◆ Brief
Among the entries below, find the line with "Tt-rss is an", then quote it and each following line up to and including the line with "## Installation", and nothing else.
Task inputs section start
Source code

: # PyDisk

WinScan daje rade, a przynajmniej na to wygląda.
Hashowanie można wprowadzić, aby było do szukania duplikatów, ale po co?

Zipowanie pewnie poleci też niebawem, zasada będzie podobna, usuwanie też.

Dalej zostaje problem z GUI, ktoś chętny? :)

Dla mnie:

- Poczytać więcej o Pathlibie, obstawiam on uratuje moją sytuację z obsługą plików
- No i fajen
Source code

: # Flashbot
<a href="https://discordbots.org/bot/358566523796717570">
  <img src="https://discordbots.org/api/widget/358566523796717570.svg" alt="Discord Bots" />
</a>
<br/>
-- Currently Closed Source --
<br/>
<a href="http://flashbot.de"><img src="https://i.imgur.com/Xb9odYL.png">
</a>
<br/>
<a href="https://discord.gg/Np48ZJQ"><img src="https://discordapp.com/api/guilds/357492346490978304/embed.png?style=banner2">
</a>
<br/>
Task inputs section end
Task inputs section start
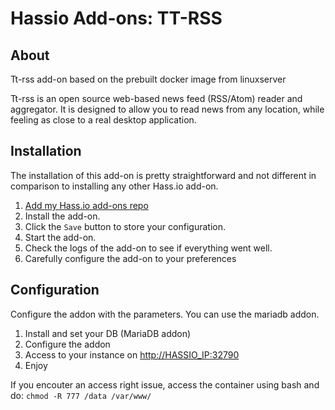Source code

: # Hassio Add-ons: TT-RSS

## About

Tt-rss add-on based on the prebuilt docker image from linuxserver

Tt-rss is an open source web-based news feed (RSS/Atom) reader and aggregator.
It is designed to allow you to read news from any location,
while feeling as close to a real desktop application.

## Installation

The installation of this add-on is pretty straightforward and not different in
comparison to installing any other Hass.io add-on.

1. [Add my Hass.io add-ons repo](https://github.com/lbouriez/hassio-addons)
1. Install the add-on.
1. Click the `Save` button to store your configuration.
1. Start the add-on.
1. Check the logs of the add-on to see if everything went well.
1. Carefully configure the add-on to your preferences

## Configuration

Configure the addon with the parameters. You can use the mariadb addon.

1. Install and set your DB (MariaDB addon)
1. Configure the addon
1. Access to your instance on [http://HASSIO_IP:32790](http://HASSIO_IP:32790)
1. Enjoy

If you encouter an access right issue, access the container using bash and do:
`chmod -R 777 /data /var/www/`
Task inputs section end
Task inputs section start
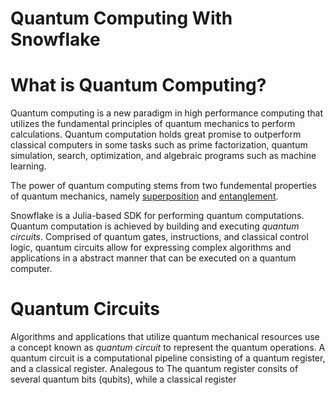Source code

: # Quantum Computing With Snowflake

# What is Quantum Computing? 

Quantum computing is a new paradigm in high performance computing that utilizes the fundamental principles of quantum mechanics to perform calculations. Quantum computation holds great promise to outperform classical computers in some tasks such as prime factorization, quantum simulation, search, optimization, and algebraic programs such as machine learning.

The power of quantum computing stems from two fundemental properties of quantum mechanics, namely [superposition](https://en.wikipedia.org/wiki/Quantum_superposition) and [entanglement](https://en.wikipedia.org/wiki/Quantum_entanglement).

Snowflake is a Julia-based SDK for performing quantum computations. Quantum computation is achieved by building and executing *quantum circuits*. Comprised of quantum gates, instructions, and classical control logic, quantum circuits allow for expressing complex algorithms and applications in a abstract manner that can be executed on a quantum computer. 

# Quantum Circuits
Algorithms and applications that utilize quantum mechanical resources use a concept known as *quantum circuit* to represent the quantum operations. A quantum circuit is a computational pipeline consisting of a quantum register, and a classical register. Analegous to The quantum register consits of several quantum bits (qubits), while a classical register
Task inputs section end
◆ Your response
Tt-rss is an open source web-based news feed (RSS/Atom) reader and aggregator.
It is designed to allow you to read news from any location,
while feeling as close to a real desktop application.

## Installation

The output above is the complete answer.